==== Materials provided ====

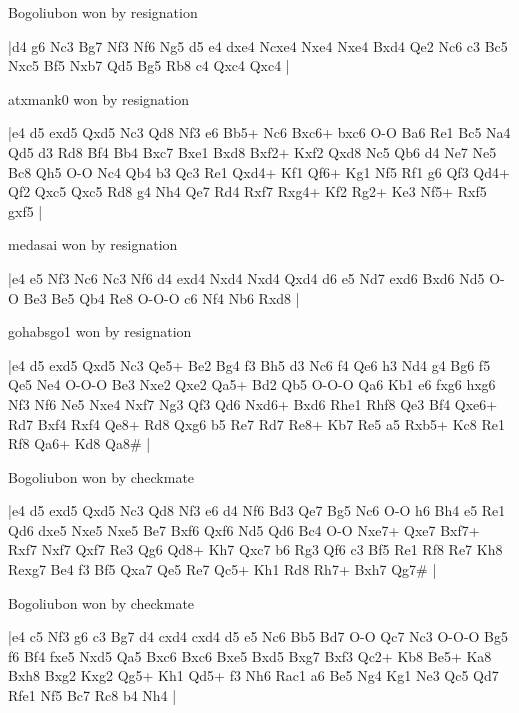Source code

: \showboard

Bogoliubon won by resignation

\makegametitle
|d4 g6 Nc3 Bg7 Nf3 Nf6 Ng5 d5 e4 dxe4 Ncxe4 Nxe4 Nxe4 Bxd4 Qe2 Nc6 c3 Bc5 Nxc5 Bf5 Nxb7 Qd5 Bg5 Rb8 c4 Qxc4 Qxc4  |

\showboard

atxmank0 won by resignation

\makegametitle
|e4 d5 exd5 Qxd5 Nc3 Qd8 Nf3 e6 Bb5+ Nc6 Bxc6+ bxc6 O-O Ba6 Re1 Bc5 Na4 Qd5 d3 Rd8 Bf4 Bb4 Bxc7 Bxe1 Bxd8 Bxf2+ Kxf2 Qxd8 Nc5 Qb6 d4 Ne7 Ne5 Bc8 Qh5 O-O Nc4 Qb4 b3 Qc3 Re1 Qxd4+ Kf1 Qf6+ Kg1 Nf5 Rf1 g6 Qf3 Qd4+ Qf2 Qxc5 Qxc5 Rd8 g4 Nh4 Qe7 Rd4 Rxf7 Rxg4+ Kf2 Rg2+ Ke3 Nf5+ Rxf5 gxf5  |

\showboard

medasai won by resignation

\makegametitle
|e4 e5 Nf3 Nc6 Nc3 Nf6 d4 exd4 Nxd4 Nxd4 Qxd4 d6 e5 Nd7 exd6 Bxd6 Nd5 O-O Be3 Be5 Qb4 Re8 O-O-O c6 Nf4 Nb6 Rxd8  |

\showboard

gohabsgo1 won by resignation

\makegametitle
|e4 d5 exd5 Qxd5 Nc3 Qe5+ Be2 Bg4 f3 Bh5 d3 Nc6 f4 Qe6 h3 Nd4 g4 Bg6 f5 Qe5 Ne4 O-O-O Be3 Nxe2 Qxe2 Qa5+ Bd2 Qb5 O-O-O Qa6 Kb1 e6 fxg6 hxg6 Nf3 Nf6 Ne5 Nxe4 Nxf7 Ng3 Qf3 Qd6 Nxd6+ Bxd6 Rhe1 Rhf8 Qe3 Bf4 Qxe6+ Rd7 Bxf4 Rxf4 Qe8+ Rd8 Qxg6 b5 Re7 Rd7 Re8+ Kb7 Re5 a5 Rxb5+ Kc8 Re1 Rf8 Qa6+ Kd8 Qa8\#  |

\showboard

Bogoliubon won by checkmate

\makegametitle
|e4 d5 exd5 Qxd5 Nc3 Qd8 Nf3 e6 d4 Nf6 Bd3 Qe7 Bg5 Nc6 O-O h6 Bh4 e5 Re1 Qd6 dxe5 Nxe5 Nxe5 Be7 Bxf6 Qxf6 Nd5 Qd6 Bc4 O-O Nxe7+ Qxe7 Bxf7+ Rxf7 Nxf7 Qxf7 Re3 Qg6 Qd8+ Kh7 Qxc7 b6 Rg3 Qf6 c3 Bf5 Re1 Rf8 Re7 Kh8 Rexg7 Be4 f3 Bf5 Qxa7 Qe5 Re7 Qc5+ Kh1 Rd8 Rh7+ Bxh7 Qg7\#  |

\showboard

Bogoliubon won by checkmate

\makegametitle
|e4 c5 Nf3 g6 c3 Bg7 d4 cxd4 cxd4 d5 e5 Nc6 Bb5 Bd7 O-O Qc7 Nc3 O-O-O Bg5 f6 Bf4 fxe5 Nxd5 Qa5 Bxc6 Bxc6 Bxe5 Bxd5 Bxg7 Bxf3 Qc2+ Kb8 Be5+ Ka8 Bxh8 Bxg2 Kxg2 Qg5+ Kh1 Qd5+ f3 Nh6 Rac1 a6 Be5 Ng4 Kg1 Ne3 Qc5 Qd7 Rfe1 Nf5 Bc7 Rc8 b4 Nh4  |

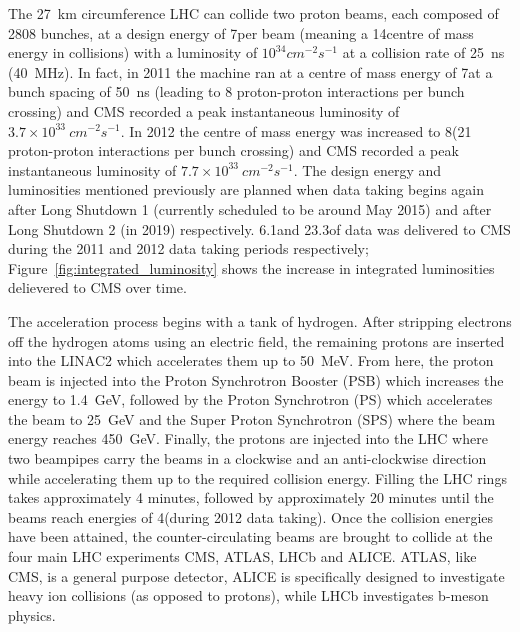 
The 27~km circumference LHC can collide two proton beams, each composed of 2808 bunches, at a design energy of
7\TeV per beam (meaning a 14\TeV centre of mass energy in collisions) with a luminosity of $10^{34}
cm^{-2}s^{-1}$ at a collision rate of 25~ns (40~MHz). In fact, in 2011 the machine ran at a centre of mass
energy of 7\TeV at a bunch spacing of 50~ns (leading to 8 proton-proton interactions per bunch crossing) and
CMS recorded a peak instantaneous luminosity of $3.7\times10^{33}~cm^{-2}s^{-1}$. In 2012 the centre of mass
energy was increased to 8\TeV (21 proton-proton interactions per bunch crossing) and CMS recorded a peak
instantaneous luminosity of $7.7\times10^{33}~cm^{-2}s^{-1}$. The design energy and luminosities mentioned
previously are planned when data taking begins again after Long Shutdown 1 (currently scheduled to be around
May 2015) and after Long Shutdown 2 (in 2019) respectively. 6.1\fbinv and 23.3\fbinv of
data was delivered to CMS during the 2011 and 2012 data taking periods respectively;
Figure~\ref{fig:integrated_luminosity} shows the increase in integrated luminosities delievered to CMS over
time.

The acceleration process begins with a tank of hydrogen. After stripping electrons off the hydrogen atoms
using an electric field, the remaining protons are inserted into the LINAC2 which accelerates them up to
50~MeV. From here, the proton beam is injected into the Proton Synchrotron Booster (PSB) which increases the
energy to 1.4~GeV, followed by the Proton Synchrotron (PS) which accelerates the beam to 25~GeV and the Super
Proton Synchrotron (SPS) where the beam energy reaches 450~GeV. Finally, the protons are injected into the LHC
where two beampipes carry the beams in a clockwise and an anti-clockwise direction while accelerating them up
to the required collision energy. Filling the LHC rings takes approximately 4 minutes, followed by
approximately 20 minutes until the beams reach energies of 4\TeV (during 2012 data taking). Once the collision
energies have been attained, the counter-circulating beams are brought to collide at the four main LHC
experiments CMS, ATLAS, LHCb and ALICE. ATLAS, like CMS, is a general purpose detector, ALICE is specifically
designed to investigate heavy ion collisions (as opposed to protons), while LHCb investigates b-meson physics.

====
==== Materials provided ====

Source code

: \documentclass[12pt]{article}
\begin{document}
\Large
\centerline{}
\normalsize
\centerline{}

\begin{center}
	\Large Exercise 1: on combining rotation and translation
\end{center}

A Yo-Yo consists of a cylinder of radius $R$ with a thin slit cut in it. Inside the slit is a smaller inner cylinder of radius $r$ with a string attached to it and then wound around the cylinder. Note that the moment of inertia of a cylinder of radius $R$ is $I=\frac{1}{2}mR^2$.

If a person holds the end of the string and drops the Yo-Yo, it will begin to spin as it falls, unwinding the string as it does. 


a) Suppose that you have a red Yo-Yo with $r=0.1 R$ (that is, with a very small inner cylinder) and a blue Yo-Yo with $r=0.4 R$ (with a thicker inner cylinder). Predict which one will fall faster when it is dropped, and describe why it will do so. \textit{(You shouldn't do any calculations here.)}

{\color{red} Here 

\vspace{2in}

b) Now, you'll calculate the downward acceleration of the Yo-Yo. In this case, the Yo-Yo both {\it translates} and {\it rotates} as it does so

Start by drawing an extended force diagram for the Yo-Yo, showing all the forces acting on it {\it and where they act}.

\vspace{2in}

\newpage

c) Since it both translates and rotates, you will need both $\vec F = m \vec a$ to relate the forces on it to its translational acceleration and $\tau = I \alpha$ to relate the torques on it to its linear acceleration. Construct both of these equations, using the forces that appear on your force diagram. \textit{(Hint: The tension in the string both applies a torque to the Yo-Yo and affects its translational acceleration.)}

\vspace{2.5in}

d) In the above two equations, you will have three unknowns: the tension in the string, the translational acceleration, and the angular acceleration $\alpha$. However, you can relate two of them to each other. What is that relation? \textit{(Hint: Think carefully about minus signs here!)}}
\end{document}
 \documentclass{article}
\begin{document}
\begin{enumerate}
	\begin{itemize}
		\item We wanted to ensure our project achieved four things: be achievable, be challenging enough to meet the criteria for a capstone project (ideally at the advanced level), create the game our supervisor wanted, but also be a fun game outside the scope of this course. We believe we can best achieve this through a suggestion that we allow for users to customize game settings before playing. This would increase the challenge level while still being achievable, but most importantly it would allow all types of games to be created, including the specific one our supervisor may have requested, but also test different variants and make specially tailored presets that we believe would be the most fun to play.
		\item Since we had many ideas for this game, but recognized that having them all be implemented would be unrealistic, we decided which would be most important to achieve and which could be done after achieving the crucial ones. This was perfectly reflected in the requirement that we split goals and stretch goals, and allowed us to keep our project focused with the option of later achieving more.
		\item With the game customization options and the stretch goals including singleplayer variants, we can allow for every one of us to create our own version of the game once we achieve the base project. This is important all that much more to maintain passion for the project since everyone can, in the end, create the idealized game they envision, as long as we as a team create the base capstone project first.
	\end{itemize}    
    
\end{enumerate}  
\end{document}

====
==== Materials provided ====

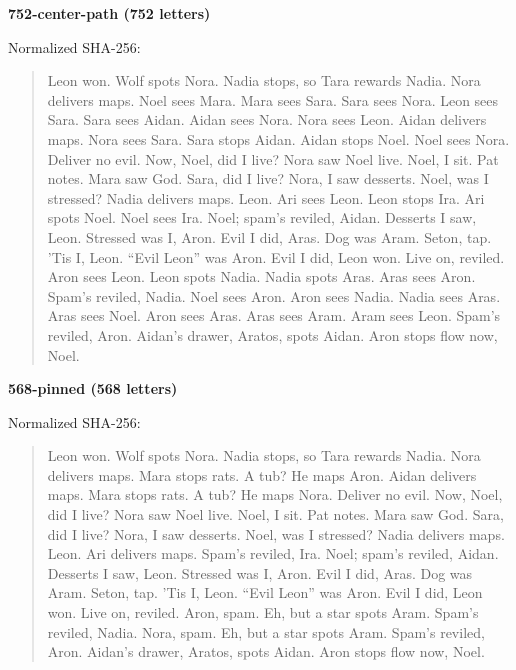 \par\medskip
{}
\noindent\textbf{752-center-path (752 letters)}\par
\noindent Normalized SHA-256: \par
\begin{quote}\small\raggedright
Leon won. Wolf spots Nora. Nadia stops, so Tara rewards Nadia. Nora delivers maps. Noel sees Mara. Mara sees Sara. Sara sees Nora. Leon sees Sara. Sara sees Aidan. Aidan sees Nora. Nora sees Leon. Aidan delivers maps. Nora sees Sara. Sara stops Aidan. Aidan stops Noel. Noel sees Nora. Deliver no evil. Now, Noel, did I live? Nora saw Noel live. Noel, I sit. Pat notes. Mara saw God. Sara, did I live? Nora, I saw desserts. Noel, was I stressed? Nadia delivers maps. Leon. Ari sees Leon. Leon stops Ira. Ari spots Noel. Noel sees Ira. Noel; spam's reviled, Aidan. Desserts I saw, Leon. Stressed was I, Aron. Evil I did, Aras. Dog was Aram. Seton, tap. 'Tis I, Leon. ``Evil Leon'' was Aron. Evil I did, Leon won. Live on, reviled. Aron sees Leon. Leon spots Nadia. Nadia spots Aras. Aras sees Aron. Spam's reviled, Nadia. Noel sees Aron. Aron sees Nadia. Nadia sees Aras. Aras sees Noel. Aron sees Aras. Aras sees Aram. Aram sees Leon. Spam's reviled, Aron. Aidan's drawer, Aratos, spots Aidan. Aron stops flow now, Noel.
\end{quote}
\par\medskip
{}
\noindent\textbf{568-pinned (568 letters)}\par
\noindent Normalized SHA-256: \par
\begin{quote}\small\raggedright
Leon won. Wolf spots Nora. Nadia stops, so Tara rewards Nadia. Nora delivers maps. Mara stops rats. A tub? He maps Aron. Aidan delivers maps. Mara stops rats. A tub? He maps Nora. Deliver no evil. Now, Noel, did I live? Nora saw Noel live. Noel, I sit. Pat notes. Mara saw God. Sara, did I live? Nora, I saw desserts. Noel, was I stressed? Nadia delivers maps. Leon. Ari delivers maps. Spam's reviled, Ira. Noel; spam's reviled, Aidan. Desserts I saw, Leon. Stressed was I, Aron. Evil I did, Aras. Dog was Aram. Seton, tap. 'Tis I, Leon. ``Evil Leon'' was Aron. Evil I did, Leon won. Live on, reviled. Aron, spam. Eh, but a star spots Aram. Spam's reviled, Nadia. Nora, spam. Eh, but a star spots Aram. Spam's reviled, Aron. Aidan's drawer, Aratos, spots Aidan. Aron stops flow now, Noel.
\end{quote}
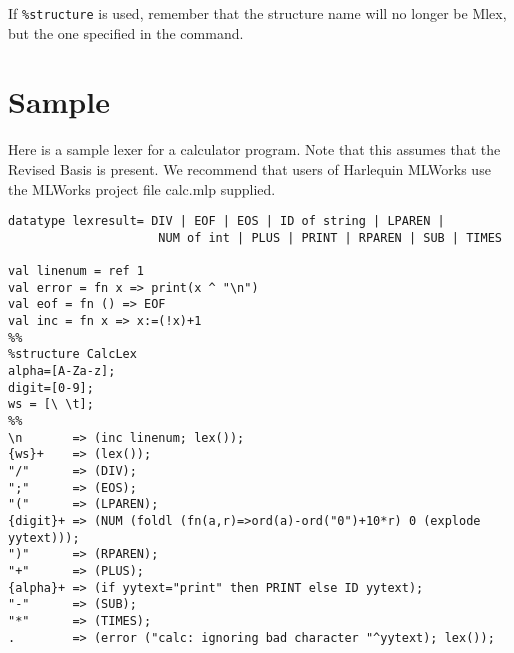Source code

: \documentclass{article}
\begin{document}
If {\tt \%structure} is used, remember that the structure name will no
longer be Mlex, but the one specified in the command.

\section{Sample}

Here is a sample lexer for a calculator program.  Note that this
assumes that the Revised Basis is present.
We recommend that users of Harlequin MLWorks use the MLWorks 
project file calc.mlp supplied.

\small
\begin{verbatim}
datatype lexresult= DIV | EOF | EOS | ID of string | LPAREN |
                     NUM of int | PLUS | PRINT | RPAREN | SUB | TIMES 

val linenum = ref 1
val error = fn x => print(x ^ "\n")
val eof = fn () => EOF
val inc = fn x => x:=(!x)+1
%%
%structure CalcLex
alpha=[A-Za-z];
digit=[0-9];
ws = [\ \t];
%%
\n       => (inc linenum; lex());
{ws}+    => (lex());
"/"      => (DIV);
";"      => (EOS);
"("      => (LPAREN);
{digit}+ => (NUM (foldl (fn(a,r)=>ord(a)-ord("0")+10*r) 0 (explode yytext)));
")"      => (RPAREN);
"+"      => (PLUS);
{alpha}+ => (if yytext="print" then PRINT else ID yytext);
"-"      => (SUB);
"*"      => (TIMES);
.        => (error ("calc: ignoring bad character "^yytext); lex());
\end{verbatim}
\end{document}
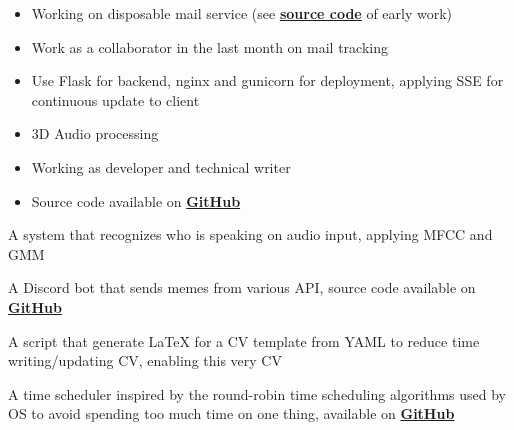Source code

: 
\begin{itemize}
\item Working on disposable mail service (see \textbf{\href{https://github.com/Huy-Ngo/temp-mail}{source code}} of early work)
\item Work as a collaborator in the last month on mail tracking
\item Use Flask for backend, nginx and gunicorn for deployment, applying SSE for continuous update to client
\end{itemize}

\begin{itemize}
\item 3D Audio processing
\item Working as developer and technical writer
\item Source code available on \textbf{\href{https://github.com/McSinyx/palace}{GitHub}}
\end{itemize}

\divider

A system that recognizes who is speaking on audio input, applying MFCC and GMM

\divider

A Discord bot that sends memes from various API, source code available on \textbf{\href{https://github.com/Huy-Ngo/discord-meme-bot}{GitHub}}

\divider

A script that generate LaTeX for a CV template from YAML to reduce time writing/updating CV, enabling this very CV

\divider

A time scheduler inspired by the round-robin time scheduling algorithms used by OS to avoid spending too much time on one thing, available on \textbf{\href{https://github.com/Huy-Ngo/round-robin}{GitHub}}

====

# [Problem description]
Among the lines above, tally those containing the string "documentclass" and give only the result.

# [Exercise solution]
3